# Task details
The output must contain exactly the lines from the top of the listing below through the line containing "класса $K$ решаемых задач;", and no pictures.

━━━

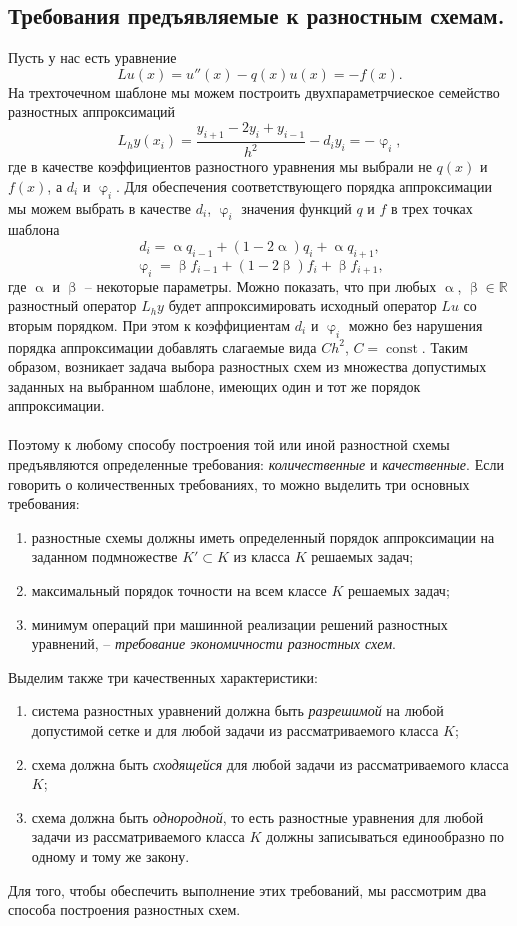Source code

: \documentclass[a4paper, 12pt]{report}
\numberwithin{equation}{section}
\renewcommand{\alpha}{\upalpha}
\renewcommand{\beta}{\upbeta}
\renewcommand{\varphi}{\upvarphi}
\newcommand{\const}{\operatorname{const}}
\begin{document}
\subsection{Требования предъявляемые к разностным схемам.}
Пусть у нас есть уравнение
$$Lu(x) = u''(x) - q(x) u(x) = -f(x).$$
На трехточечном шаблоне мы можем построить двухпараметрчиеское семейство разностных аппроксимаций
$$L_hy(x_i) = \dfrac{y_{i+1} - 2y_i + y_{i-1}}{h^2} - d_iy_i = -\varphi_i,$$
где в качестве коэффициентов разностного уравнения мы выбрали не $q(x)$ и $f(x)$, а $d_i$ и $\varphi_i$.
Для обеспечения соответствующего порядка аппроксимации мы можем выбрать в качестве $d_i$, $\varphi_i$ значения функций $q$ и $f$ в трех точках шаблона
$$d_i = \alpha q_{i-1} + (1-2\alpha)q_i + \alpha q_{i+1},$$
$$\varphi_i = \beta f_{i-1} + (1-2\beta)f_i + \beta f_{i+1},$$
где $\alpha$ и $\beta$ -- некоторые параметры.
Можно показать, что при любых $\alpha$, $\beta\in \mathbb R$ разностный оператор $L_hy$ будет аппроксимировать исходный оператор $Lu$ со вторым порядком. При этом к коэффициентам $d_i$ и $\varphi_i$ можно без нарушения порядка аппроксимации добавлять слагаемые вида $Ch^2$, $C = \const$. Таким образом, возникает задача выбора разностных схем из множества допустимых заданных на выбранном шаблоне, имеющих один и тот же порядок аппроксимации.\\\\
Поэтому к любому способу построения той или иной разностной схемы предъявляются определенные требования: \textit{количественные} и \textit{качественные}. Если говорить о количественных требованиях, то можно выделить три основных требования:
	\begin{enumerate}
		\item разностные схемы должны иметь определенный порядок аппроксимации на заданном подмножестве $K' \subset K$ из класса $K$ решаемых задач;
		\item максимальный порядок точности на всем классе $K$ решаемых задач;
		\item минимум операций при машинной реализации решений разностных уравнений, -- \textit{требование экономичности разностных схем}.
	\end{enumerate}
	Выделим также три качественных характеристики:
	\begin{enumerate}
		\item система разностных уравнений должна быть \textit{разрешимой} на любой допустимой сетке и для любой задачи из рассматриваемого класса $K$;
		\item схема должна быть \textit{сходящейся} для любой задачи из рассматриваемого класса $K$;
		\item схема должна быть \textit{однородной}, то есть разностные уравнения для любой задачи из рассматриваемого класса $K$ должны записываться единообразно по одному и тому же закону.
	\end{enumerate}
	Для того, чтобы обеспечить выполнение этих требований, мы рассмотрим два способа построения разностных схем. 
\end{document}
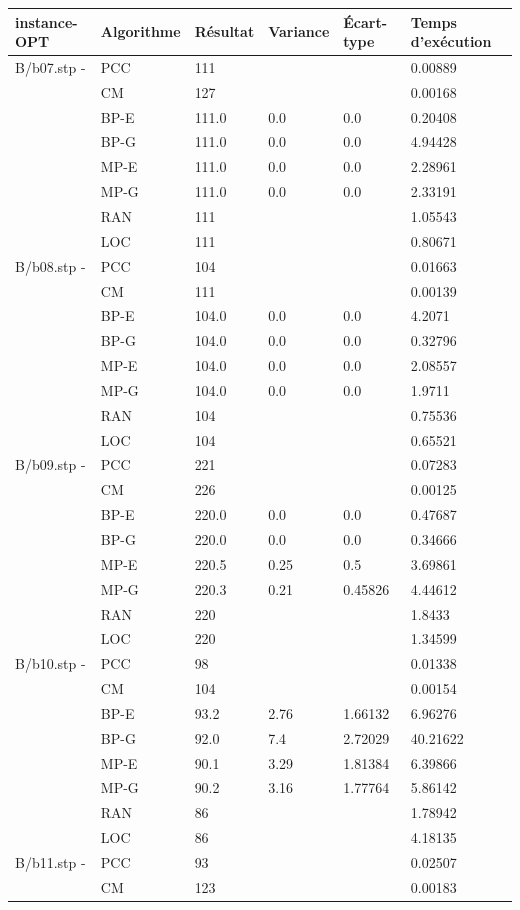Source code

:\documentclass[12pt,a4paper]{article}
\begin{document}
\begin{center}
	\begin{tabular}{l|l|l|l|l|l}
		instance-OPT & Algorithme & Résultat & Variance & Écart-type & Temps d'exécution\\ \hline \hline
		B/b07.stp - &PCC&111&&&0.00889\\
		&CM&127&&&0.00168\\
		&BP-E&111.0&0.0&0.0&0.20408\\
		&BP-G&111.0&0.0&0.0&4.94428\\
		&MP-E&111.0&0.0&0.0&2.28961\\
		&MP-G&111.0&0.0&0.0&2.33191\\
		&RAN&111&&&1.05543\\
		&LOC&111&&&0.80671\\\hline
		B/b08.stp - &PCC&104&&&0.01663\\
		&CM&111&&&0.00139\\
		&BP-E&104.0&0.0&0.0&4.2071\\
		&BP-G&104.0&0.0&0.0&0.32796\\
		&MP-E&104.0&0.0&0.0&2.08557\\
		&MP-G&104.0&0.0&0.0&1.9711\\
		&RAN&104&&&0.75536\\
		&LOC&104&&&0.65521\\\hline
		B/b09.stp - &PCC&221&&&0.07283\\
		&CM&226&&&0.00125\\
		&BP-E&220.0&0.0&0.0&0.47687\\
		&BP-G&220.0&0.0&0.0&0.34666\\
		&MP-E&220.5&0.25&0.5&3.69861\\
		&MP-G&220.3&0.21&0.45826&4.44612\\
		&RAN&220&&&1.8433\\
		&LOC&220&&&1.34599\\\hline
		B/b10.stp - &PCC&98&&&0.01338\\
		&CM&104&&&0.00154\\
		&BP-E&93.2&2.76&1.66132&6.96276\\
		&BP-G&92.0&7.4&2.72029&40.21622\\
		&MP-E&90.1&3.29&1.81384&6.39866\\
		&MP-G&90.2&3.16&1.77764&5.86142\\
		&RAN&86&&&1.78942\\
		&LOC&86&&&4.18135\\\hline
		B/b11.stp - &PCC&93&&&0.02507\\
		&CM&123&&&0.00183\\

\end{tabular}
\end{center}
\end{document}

━━━

# Output for this task
Source code

: \documentclass[a4paper, 12pt]{report}
\numberwithin{equation}{section}
\renewcommand{\alpha}{\upalpha}
\renewcommand{\beta}{\upbeta}
\renewcommand{\varphi}{\upvarphi}
\newcommand{\const}{\operatorname{const}}
\begin{document}
\subsection{Требования предъявляемые к разностным схемам.}
Пусть у нас есть уравнение
$$Lu(x) = u''(x) - q(x) u(x) = -f(x).$$
На трехточечном шаблоне мы можем построить двухпараметрчиеское семейство разностных аппроксимаций
$$L_hy(x_i) = \dfrac{y_{i+1} - 2y_i + y_{i-1}}{h^2} - d_iy_i = -\varphi_i,$$
где в качестве коэффициентов разностного уравнения мы выбрали не $q(x)$ и $f(x)$, а $d_i$ и $\varphi_i$.
Для обеспечения соответствующего порядка аппроксимации мы можем выбрать в качестве $d_i$, $\varphi_i$ значения функций $q$ и $f$ в трех точках шаблона
$$d_i = \alpha q_{i-1} + (1-2\alpha)q_i + \alpha q_{i+1},$$
$$\varphi_i = \beta f_{i-1} + (1-2\beta)f_i + \beta f_{i+1},$$
где $\alpha$ и $\beta$ -- некоторые параметры.
Можно показать, что при любых $\alpha$, $\beta\in \mathbb R$ разностный оператор $L_hy$ будет аппроксимировать исходный оператор $Lu$ со вторым порядком. При этом к коэффициентам $d_i$ и $\varphi_i$ можно без нарушения порядка аппроксимации добавлять слагаемые вида $Ch^2$, $C = \const$. Таким образом, возникает задача выбора разностных схем из множества допустимых заданных на выбранном шаблоне, имеющих один и тот же порядок аппроксимации.\\\\
Поэтому к любому способу построения той или иной разностной схемы предъявляются определенные требования: \textit{количественные} и \textit{качественные}. Если говорить о количественных требованиях, то можно выделить три основных требования:
	\begin{enumerate}
		\item разностные схемы должны иметь определенный порядок аппроксимации на заданном подмножестве $K' \subset K$ из класса $K$ решаемых задач;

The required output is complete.